[Rendered images with source text]
--
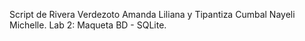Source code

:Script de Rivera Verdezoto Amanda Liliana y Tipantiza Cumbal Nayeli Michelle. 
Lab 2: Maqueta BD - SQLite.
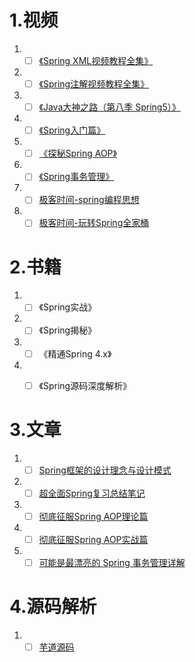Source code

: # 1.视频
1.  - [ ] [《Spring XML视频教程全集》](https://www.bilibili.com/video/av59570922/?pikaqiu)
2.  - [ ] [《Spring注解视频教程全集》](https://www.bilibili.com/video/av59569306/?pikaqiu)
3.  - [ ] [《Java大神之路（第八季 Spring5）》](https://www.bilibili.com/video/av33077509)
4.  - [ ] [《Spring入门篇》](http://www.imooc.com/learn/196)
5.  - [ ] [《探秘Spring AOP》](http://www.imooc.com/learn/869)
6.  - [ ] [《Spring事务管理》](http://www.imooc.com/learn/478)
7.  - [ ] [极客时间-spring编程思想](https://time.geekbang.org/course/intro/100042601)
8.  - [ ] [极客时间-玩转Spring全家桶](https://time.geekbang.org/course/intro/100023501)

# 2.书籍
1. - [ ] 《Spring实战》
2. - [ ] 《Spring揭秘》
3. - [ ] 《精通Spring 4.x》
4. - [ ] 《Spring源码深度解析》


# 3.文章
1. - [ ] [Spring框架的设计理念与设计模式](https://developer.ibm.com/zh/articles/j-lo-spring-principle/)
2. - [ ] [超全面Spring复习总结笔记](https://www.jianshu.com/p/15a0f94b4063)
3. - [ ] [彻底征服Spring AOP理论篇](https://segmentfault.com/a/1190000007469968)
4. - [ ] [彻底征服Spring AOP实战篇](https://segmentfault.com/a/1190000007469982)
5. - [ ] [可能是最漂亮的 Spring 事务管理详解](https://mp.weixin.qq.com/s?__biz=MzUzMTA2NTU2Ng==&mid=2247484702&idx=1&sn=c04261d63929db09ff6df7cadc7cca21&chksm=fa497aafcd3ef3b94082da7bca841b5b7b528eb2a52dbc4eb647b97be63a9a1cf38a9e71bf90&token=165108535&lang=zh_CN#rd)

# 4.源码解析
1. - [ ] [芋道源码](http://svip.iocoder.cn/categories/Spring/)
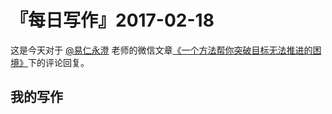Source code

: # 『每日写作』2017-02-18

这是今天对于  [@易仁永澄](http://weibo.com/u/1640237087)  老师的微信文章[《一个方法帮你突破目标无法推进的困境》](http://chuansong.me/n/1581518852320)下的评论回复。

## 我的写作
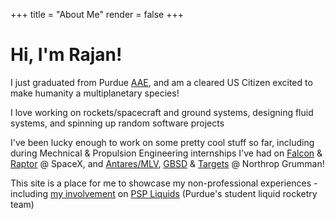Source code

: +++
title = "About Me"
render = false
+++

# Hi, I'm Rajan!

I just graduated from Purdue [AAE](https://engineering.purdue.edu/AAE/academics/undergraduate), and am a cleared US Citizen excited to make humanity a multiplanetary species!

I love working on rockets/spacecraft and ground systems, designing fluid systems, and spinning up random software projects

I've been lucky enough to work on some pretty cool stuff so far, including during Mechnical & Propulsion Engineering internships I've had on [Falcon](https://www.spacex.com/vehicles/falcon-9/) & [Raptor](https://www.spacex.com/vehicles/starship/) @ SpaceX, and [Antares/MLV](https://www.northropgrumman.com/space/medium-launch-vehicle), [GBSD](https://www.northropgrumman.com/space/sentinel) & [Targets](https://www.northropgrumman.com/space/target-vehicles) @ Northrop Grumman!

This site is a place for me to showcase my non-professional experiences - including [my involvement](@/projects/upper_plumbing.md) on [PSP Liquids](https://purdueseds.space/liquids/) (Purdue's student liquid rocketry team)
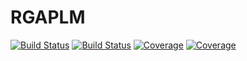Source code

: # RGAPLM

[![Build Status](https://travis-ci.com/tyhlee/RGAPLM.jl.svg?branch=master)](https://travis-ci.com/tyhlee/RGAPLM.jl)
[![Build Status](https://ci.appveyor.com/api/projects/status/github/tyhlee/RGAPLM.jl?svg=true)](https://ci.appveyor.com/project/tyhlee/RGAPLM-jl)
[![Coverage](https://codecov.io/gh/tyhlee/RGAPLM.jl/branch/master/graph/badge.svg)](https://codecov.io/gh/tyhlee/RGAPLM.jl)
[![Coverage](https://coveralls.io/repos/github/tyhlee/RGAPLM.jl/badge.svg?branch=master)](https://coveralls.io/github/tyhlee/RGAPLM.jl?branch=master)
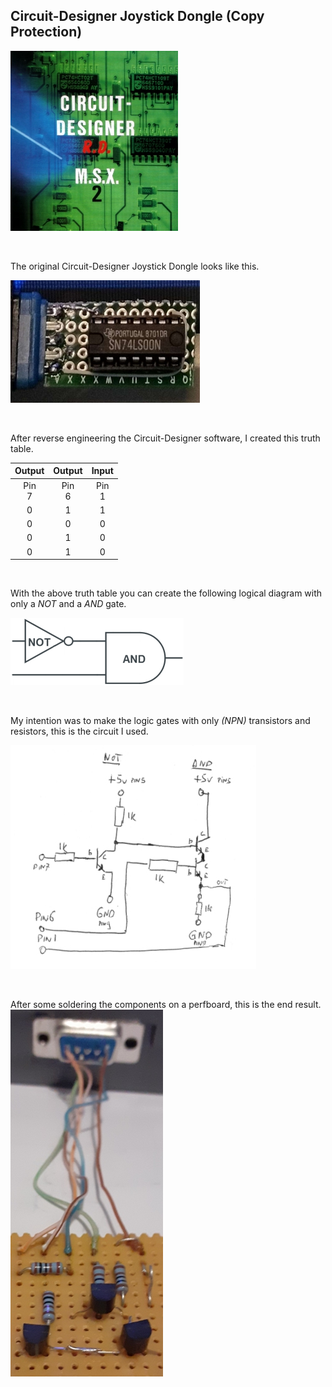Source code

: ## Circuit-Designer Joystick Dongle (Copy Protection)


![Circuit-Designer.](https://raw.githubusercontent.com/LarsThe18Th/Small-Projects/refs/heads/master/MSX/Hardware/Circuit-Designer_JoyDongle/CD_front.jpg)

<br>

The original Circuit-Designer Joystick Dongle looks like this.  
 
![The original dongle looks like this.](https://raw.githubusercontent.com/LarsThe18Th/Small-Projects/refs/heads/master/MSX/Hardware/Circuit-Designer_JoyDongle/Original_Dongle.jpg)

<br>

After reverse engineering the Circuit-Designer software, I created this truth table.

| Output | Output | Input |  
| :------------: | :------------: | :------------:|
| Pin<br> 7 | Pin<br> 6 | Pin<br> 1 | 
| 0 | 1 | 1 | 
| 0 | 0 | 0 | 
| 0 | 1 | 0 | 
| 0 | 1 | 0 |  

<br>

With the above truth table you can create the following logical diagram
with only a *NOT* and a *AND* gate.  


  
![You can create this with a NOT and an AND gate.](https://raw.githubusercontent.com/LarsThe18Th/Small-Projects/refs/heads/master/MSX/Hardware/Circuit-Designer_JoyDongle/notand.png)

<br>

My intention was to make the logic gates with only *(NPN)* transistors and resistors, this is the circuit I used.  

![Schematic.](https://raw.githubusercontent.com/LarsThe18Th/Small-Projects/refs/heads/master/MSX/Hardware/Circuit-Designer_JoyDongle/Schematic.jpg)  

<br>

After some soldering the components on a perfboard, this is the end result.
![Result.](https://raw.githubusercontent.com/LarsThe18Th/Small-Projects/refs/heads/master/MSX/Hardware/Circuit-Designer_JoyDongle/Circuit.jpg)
--
Problem statement: Return only the lines between the one holding "[ ] [《Spring事务管理》](http://www.imooc.com/learn/478)" and the one holding "5. - [ ] [可能是最漂亮的", inclusive, exactly as they appear above.

Exercise response:
6.  - [ ] [《Spring事务管理》](http://www.imooc.com/learn/478)
7.  - [ ] [极客时间-spring编程思想](https://time.geekbang.org/course/intro/100042601)
8.  - [ ] [极客时间-玩转Spring全家桶](https://time.geekbang.org/course/intro/100023501)

# 2.书籍
1. - [ ] 《Spring实战》
2. - [ ] 《Spring揭秘》
3. - [ ] 《精通Spring 4.x》
4. - [ ] 《Spring源码深度解析》


# 3.文章
1. - [ ] [Spring框架的设计理念与设计模式](https://developer.ibm.com/zh/articles/j-lo-spring-principle/)
2. - [ ] [超全面Spring复习总结笔记](https://www.jianshu.com/p/15a0f94b4063)
3. - [ ] [彻底征服Spring AOP理论篇](https://segmentfault.com/a/1190000007469968)
4. - [ ] [彻底征服Spring AOP实战篇](https://segmentfault.com/a/1190000007469982)
5. - [ ] [可能是最漂亮的 Spring 事务管理详解](https://mp.weixin.qq.com/s?__biz=MzUzMTA2NTU2Ng==&mid=2247484702&idx=1&sn=c04261d63929db09ff6df7cadc7cca21&chksm=fa497aafcd3ef3b94082da7bca841b5b7b528eb2a52dbc4eb647b97be63a9a1cf38a9e71bf90&token=165108535&lang=zh_CN#rd)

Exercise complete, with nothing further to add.